Apr 29, 2013 at 5:07 AM
I'm doing network analysis of cosponsorship in Congress for a college project. I am learning about network analysis and NodeXL as I go, so I apologize for this probably stupid question but I could not find the answer elsewhere online.

I grouped my vertices and then had NodeXL calculate the group metrics. The average geodesic distance of one of my groups is listed as about 0.961. I thought that geodesic distance was at least 1, as two people who are connected to each other have a distance of 1. Could someone tell me how I am wrong?

Thank you for your help. Relatedly, I would also really appreciate good resources for how to interpret the statistics NodeXL churns out.
Apr 29, 2013 at 4:21 PM

Average geodesic distance is the sum of the shortest paths between vertex pairs divided by the number of possible vertex pairs, so the average can be less than one.

The graph metrics that NodeXL can calculate are described in the bottom half of the Graph Metrics dialog box, accessible from NodeXL, Analysis, Graph Metrics. Select a metric in the list at the top of the dialog box, and a description will appear in the bottom. Note that you can resize the dialog box to make the descriptions easier to read.

-- Tony
May 1, 2013 at 7:11 AM
Thank you for the information about the statistics, it is really helpful.

I guess my question for average geodesic distance then is: what are the components of the sum in the numerator? Do we sum the shortest path between every possible vertex pair, or is it some other subset of geodesic distances that we are summing?

(It would seem to me that if there were x possible vertex pairs [so the denominator of average geodesic distance is x], the sum [the numerator] would have to be at least x as each of these x distances is at least 1. Then the result would of course be 1 or greater. So I suppose somewhere in here is where I am getting confused).

Does it make a difference whether the graph is directed or undirected?

Thank you again.
May 1, 2013 at 8:32 PM

NodeXL uses a library called SNAP (http://snap.stanford.edu/) to calculate geodesic distances, so I had to dig into that library to see what it is doing.

Take the simple three-vertex graph A-B-C, where A is connected to B and B is connected to C. The shortest paths between the vertex pairs are as follows:

A-B: 1
A-C: 2
B-A: 1
B-C: 1
C-A: 2
C-B: 1

The sum of the shortest paths is 8.

The number of possible vertex pairs is 9:


Note that SNAP takes the possibility of self-loops into account, so there are 9 possible vertex pairs, not just 6.

It then calculates the average geodesic distance as 8/9, or 0.889.
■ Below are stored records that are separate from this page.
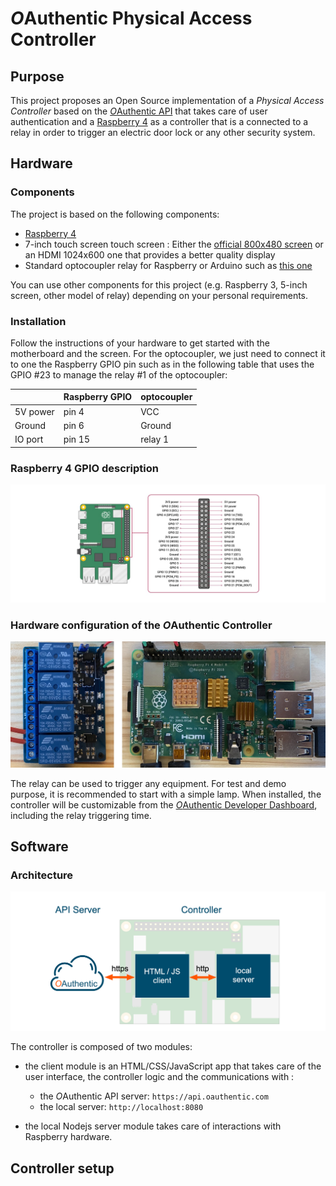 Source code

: # *O*Authentic Physical Access Controller

## Purpose 

This project proposes an Open Source implementation of a *Physical Access Controller* based on the [*O*Authentic API](https://oauthentic.com/en/api.html) that takes care of user authentication and a [Raspberry 4](https://www.raspberrypi.org/products/raspberry-pi-4-model-b/) as a controller that is a connected to a relay in order to trigger an electric door lock or any other security system.

## Hardware

### Components

The project is based on the following components:

- [Raspberry 4](https://www.raspberrypi.org/products/raspberry-pi-4-model-b/)
- 7-inch touch screen touch screen : Either the [official 800x480 screen](https://www.amazon.fr/Raspberry-Pi-2473872-Display-Schermo/dp/B014WKCFR4/) or an HDMI 1024x600 one that provides a better quality display
- Standard optocoupler relay for Raspberry or Arduino such as [this one](https://www.amazon.fr/Elegoo-Optocoupleur-%EF%BC%94-Channel-Arduino-Raspberry/dp/B06XKST8XC/)
  
You can use other components for this project (e.g. Raspberry 3, 5-inch screen, other model of relay) depending on your personal requirements. 
  

### Installation

Follow the instructions of your hardware to get started with the motherboard and the screen. For the optocoupler, we just need to connect it to one the Raspberry GPIO pin such as in the following table that uses the GPIO #23 to manage the relay #1  of the optocoupler:

| | Raspberry GPIO | optocoupler |
| -- | -- | -- |
| 5V power | pin 4 | VCC |
| Ground | pin 6 | Ground |
| IO port | pin 15 | relay 1 |

### Raspberry 4 GPIO description 

![GPIO](img/GPIO.jpg)

### Hardware configuration of the *O*Authentic Controller
 
![Hardware configuration](img/rasprelay.jpg)

The relay can be used to trigger any equipment. For test and demo purpose, it is recommended to start with a simple lamp. When installed, the controller will be customizable from the [*O*Authentic Developer Dashboard](https://oauthentic.com/app/), including the relay triggering time.

## Software

### Architecture

![Software Architecture](img/controller-archi.png)

The controller is composed of two modules:

- the client module is an HTML/CSS/JavaScript app that takes care of the user interface, the controller logic and the communications with :
	- the *O*Authentic API server: `https://api.oauthentic.com`
	- the local server: `http://localhost:8080`

- the local Nodejs server module takes care of interactions with Raspberry hardware. 



## Controller setup
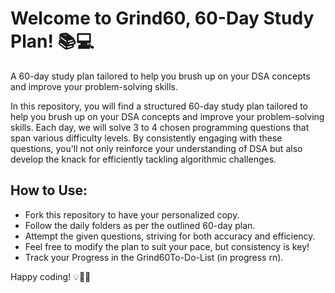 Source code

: # Welcome to Grind60, 60-Day Study Plan! 📚💻

A 60-day study plan tailored to help you brush up on your DSA concepts and improve your problem-solving skills.

In this repository, you will find a structured 60-day study plan tailored to help you brush up on your DSA concepts and improve your problem-solving skills. Each day, we will solve 3 to 4 chosen programming questions that span various difficulty levels. 
By consistently engaging with these questions, you'll not only reinforce your understanding of DSA but also develop the knack for efficiently tackling algorithmic challenges.

## How to Use:

- Fork this repository to have your personalized copy.
- Follow the daily folders as per the outlined 60-day plan.
- Attempt the given questions, striving for both accuracy and efficiency.
- Feel free to modify the plan to suit your pace, but consistency is key!
- Track your Progress in the Grind60To-Do-List (in progress rn).

Happy coding! 💡👨‍💻
   
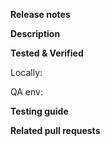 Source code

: **Release notes**


**Description**


**Tested & Verified**

Locally:

QA env:


**Testing guide**



**Related pull requests**

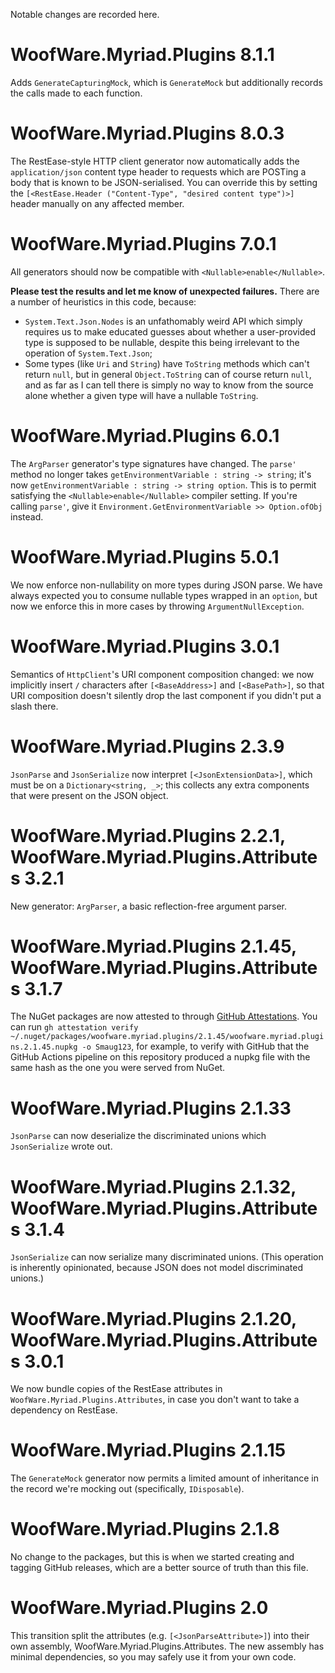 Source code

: Notable changes are recorded here.

# WoofWare.Myriad.Plugins 8.1.1

Adds `GenerateCapturingMock`, which is `GenerateMock` but additionally records the calls made to each function.

# WoofWare.Myriad.Plugins 8.0.3

The RestEase-style HTTP client generator now automatically adds the `application/json` content type header to requests which are POSTing a body that is known to be JSON-serialised.
You can override this by setting the `[<RestEase.Header ("Content-Type", "desired content type")>]` header manually on any affected member.

# WoofWare.Myriad.Plugins 7.0.1

All generators should now be compatible with `<Nullable>enable</Nullable>`.

**Please test the results and let me know of unexpected failures.**
There are a number of heuristics in this code, because:

* `System.Text.Json.Nodes` is an unfathomably weird API which simply requires us to make educated guesses about whether a user-provided type is supposed to be nullable, despite this being irrelevant to the operation of `System.Text.Json`;
* Some types (like `Uri` and `String`) have `ToString` methods which can't return `null`, but in general `Object.ToString` can of course return `null`, and as far as I can tell there is simply no way to know from the source alone whether a given type will have a nullable `ToString`.

# WoofWare.Myriad.Plugins 6.0.1

The `ArgParser` generator's type signatures have changed.
The `parse'` method no longer takes `getEnvironmentVariable : string -> string`; it's now `getEnvironmentVariable : string -> string option`.
This is to permit satisfying the `<Nullable>enable</Nullable>` compiler setting.
If you're calling `parse'`, give it `Environment.GetEnvironmentVariable >> Option.ofObj` instead.

# WoofWare.Myriad.Plugins 5.0.1

We now enforce non-nullability on more types during JSON parse.
We have always expected you to consume nullable types wrapped in an `option`, but now we enforce this in more cases by throwing `ArgumentNullException`.

# WoofWare.Myriad.Plugins 3.0.1

Semantics of `HttpClient`'s URI component composition changed:
we now implicitly insert `/` characters after `[<BaseAddress>]` and `[<BasePath>]`, so that URI composition doesn't silently drop the last component if you didn't put a slash there.

# WoofWare.Myriad.Plugins 2.3.9

`JsonParse` and `JsonSerialize` now interpret `[<JsonExtensionData>]`, which must be on a `Dictionary<string, _>`; this collects any extra components that were present on the JSON object.

# WoofWare.Myriad.Plugins 2.2.1, WoofWare.Myriad.Plugins.Attributes 3.2.1

New generator: `ArgParser`, a basic reflection-free argument parser.

# WoofWare.Myriad.Plugins 2.1.45, WoofWare.Myriad.Plugins.Attributes 3.1.7

The NuGet packages are now attested to through [GitHub Attestations](https://github.blog/2024-05-02-introducing-artifact-attestations-now-in-public-beta/).
You can run `gh attestation verify ~/.nuget/packages/woofware.myriad.plugins/2.1.45/woofware.myriad.plugins.2.1.45.nupkg -o Smaug123`, for example, to verify with GitHub that the GitHub Actions pipeline on this repository produced a nupkg file with the same hash as the one you were served from NuGet.

# WoofWare.Myriad.Plugins 2.1.33

`JsonParse` can now deserialize the discriminated unions which `JsonSerialize` wrote out.

# WoofWare.Myriad.Plugins 2.1.32, WoofWare.Myriad.Plugins.Attributes 3.1.4

`JsonSerialize` can now serialize many discriminated unions.
(This operation is inherently opinionated, because JSON does not model discriminated unions.)

# WoofWare.Myriad.Plugins 2.1.20, WoofWare.Myriad.Plugins.Attributes 3.0.1

We now bundle copies of the RestEase attributes in `WoofWare.Myriad.Plugins.Attributes`, in case you don't want to take a dependency on RestEase.

# WoofWare.Myriad.Plugins 2.1.15

The `GenerateMock` generator now permits a limited amount of inheritance in the record we're mocking out (specifically, `IDisposable`).

# WoofWare.Myriad.Plugins 2.1.8

No change to the packages, but this is when we started creating and tagging GitHub releases, which are a better source of truth than this file.

# WoofWare.Myriad.Plugins 2.0

This transition split the attributes (e.g. `[<JsonParseAttribute>]`) into their own assembly, WoofWare.Myriad.Plugins.Attributes.
The new assembly has minimal dependencies, so you may safely use it from your own code.
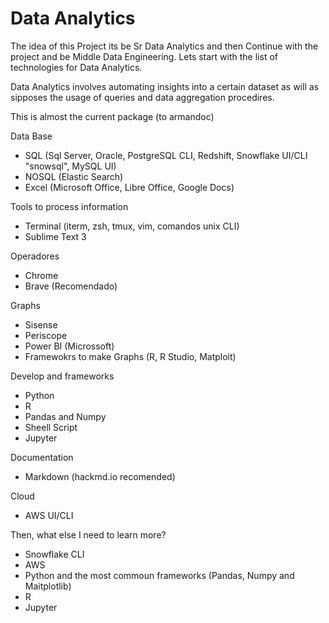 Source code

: # Data Analytics

The idea of this Project its be Sr Data Analytics and then Continue with the project and be Middle Data Engineering. Lets start with the list of technologies for Data Analytics.

Data Analytics involves automating insights into a certain dataset as will as sipposes the usage of queries and data aggregation procedires.

This is almost the current package (to armandoc)

Data Base
  - SQL (Sql Server, Oracle, PostgreSQL CLI, Redshift, Snowflake UI/CLI "snowsql", MySQL UI)
  - NOSQL (Elastic Search)
  - Excel (Microsoft Office, Libre Office, Google Docs)
  
Tools to process information
  - Terminal (iterm, zsh, tmux, vim, comandos unix CLI)
  - Sublime Text 3
    
Operadores
  - Chrome
  - Brave (Recomendado)
  
Graphs 
  - Sisense
  - Periscope
  - Power BI (Microssoft)
  - Framewokrs to make Graphs (R, R Studio, Matploit)
  
Develop and frameworks
  - Python
  - R
  - Pandas and Numpy
  - Sheell Script
  - Jupyter
    
Documentation
  - Markdown (hackmd.io recomended)
    
Cloud
  - AWS UI/CLI
  
  
  Then, what else I need to learn more?
  
  - Snowflake CLI
  - AWS
  - Python and the most commoun frameworks (Pandas, Numpy and Maitplotlib)
  - R
  - Jupyter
The graph's directedness does not affect the calculations.

-- Tony
May 8, 2013 at 7:40 PM
Thanks so much--that info is really helpful for interpreting the statistic and also gives me an idea of how to recalculate the statistic so that the denominator does not include self-loops (as I am not using those in my dataset).

Does NodeXL calculate statistical significance, for example to compare a statistic between two groups? I have not been able to discover how to find statistical significance in social network analysis, so any help would be fantastic.

Thanks again for all this help. My Political Science professor plans to implement NodeXL in classes and this will all be a great help.
May 9, 2013 at 1:25 AM
Edited May 9, 2013 at 2:28 AM

I'm afraid it doesn't, and I'm not familiar with that particular metric. We may have to add it to our feature request list.

Good luck in your poly sci class. (That's what we called it when I was in school, anyway.)

-- Tony